━━━━━ Given data ━━━━━

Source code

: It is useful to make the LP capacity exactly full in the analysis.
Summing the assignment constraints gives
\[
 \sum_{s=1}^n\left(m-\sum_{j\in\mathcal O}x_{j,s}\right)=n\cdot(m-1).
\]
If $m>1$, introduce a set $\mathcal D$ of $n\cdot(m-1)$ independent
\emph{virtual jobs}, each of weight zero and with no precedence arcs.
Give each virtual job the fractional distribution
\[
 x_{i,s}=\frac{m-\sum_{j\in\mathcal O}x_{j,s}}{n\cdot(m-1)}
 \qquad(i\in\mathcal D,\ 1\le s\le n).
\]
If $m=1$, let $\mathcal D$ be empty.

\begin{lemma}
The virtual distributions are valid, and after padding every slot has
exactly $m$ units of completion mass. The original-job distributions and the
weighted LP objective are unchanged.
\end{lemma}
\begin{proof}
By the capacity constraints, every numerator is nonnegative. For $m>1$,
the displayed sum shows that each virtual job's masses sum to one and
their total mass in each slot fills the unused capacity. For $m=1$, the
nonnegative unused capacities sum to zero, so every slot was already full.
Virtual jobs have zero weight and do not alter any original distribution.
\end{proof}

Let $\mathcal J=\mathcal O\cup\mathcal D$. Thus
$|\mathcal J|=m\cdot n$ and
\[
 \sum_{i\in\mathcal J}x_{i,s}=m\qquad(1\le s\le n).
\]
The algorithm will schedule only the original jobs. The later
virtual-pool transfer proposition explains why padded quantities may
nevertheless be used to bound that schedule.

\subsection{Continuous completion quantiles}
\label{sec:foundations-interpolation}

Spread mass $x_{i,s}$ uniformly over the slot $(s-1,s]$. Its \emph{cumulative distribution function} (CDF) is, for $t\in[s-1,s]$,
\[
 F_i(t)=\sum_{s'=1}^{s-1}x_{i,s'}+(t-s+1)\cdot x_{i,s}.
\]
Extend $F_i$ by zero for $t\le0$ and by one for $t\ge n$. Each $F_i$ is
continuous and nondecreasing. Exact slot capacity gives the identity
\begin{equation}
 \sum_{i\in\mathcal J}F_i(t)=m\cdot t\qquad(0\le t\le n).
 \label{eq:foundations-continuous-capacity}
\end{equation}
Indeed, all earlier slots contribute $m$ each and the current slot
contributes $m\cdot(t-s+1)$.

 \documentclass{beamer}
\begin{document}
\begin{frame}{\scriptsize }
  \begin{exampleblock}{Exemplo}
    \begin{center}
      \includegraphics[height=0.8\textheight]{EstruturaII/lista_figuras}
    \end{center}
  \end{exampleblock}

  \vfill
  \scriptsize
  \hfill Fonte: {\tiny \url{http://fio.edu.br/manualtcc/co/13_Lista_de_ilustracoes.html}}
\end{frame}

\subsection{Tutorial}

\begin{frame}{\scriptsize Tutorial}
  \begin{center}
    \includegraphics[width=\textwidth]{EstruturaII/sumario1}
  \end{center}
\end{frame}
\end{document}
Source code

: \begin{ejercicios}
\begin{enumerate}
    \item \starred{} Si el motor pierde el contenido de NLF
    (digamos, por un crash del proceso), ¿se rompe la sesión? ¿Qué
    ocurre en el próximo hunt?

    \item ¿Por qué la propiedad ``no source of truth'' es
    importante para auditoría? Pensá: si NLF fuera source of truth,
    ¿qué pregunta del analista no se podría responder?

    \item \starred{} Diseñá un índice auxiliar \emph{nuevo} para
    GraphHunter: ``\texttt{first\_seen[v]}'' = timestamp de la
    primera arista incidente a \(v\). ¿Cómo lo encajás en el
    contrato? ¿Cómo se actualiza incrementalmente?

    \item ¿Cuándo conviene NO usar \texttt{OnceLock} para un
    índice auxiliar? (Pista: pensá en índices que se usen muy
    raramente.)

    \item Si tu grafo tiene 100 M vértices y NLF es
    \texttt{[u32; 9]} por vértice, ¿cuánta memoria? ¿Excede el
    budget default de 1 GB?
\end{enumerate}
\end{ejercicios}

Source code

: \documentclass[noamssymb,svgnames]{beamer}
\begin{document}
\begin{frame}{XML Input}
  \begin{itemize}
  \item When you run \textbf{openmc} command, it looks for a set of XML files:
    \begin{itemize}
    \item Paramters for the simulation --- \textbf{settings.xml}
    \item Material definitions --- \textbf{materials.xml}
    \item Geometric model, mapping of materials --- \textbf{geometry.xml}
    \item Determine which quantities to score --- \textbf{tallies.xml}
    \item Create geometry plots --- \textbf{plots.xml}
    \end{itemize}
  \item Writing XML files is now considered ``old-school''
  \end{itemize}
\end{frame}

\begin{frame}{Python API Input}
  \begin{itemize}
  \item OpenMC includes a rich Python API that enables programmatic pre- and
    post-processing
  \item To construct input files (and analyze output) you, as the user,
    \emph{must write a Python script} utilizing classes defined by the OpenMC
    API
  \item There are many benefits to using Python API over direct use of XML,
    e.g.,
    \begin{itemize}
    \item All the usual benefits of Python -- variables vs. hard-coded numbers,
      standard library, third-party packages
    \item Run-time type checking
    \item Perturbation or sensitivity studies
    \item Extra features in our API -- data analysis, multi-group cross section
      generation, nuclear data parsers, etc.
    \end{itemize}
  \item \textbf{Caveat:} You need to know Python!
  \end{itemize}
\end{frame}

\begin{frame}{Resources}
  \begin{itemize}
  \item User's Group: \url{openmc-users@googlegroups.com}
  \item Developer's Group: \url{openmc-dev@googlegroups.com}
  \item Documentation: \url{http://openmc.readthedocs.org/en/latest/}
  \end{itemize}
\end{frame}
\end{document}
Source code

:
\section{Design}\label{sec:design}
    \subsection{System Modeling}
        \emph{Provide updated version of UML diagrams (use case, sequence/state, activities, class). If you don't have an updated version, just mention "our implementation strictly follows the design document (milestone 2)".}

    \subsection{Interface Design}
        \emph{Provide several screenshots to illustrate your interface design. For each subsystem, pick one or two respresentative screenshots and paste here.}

━━━━━

**Exercise requirements**
Would you restate all of the material, word for word?

**Result of this exercise**
Source code

: It is useful to make the LP capacity exactly full in the analysis.
Summing the assignment constraints gives
\[
 \sum_{s=1}^n\left(m-\sum_{j\in\mathcal O}x_{j,s}\right)=n\cdot(m-1).
\]
If $m>1$, introduce a set $\mathcal D$ of $n\cdot(m-1)$ independent
\emph{virtual jobs}, each of weight zero and with no precedence arcs.
Give each virtual job the fractional distribution
\[
 x_{i,s}=\frac{m-\sum_{j\in\mathcal O}x_{j,s}}{n\cdot(m-1)}
 \qquad(i\in\mathcal D,\ 1\le s\le n).
\]
If $m=1$, let $\mathcal D$ be empty.

\begin{lemma}
The virtual distributions are valid, and after padding every slot has
exactly $m$ units of completion mass. The original-job distributions and the
weighted LP objective are unchanged.
\end{lemma}
\begin{proof}
By the capacity constraints, every numerator is nonnegative. For $m>1$,
the displayed sum shows that each virtual job's masses sum to one and
their total mass in each slot fills the unused capacity. For $m=1$, the
nonnegative unused capacities sum to zero, so every slot was already full.
Virtual jobs have zero weight and do not alter any original distribution.
\end{proof}

Let $\mathcal J=\mathcal O\cup\mathcal D$. Thus
$|\mathcal J|=m\cdot n$ and
\[
 \sum_{i\in\mathcal J}x_{i,s}=m\qquad(1\le s\le n).
\]
The algorithm will schedule only the original jobs. The later
virtual-pool transfer proposition explains why padded quantities may
nevertheless be used to bound that schedule.

\subsection{Continuous completion quantiles}
\label{sec:foundations-interpolation}

Spread mass $x_{i,s}$ uniformly over the slot $(s-1,s]$. Its \emph{cumulative distribution function} (CDF) is, for $t\in[s-1,s]$,
\[
 F_i(t)=\sum_{s'=1}^{s-1}x_{i,s'}+(t-s+1)\cdot x_{i,s}.
\]
Extend $F_i$ by zero for $t\le0$ and by one for $t\ge n$. Each $F_i$ is
continuous and nondecreasing. Exact slot capacity gives the identity
\begin{equation}
 \sum_{i\in\mathcal J}F_i(t)=m\cdot t\qquad(0\le t\le n).
 \label{eq:foundations-continuous-capacity}
\end{equation}
Indeed, all earlier slots contribute $m$ each and the current slot
contributes $m\cdot(t-s+1)$.

 \documentclass{beamer}
\begin{document}
\begin{frame}{\scriptsize }
  \begin{exampleblock}{Exemplo}
    \begin{center}
      \includegraphics[height=0.8\textheight]{EstruturaII/lista_figuras}
    \end{center}
  \end{exampleblock}

  \vfill
  \scriptsize
  \hfill Fonte: {\tiny \url{http://fio.edu.br/manualtcc/co/13_Lista_de_ilustracoes.html}}
\end{frame}

\subsection{Tutorial}

\begin{frame}{\scriptsize Tutorial}
  \begin{center}
    \includegraphics[width=\textwidth]{EstruturaII/sumario1}
  \end{center}
\end{frame}
\end{document}
Source code

: \begin{ejercicios}
\begin{enumerate}
    \item \starred{} Si el motor pierde el contenido de NLF
    (digamos, por un crash del proceso), ¿se rompe la sesión? ¿Qué
    ocurre en el próximo hunt?

    \item ¿Por qué la propiedad ``no source of truth'' es
    importante para auditoría? Pensá: si NLF fuera source of truth,
    ¿qué pregunta del analista no se podría responder?

    \item \starred{} Diseñá un índice auxiliar \emph{nuevo} para
    GraphHunter: ``\texttt{first\_seen[v]}'' = timestamp de la
    primera arista incidente a \(v\). ¿Cómo lo encajás en el
    contrato? ¿Cómo se actualiza incrementalmente?

    \item ¿Cuándo conviene NO usar \texttt{OnceLock} para un
    índice auxiliar? (Pista: pensá en índices que se usen muy
    raramente.)

    \item Si tu grafo tiene 100 M vértices y NLF es
    \texttt{[u32; 9]} por vértice, ¿cuánta memoria? ¿Excede el
    budget default de 1 GB?
\end{enumerate}
\end{ejercicios}

Source code

: \documentclass[noamssymb,svgnames]{beamer}
\begin{document}
\begin{frame}{XML Input}
  \begin{itemize}
  \item When you run \textbf{openmc} command, it looks for a set of XML files:
    \begin{itemize}
    \item Paramters for the simulation --- \textbf{settings.xml}
    \item Material definitions --- \textbf{materials.xml}
    \item Geometric model, mapping of materials --- \textbf{geometry.xml}
    \item Determine which quantities to score --- \textbf{tallies.xml}
    \item Create geometry plots --- \textbf{plots.xml}
    \end{itemize}
  \item Writing XML files is now considered ``old-school''
  \end{itemize}
\end{frame}

\begin{frame}{Python API Input}
  \begin{itemize}
  \item OpenMC includes a rich Python API that enables programmatic pre- and
    post-processing
  \item To construct input files (and analyze output) you, as the user,
    \emph{must write a Python script} utilizing classes defined by the OpenMC
    API
  \item There are many benefits to using Python API over direct use of XML,
    e.g.,
    \begin{itemize}
    \item All the usual benefits of Python -- variables vs. hard-coded numbers,
      standard library, third-party packages
    \item Run-time type checking
    \item Perturbation or sensitivity studies
    \item Extra features in our API -- data analysis, multi-group cross section
      generation, nuclear data parsers, etc.
    \end{itemize}
  \item \textbf{Caveat:} You need to know Python!
  \end{itemize}
\end{frame}

\begin{frame}{Resources}
  \begin{itemize}
  \item User's Group: \url{openmc-users@googlegroups.com}
  \item Developer's Group: \url{openmc-dev@googlegroups.com}
  \item Documentation: \url{http://openmc.readthedocs.org/en/latest/}
  \end{itemize}
\end{frame}
\end{document}
Source code

:
\section{Design}\label{sec:design}
    \subsection{System Modeling}
        \emph{Provide updated version of UML diagrams (use case, sequence/state, activities, class). If you don't have an updated version, just mention "our implementation strictly follows the design document (milestone 2)".}

    \subsection{Interface Design}
        \emph{Provide several screenshots to illustrate your interface design. For each subsystem, pick one or two respresentative screenshots and paste here.}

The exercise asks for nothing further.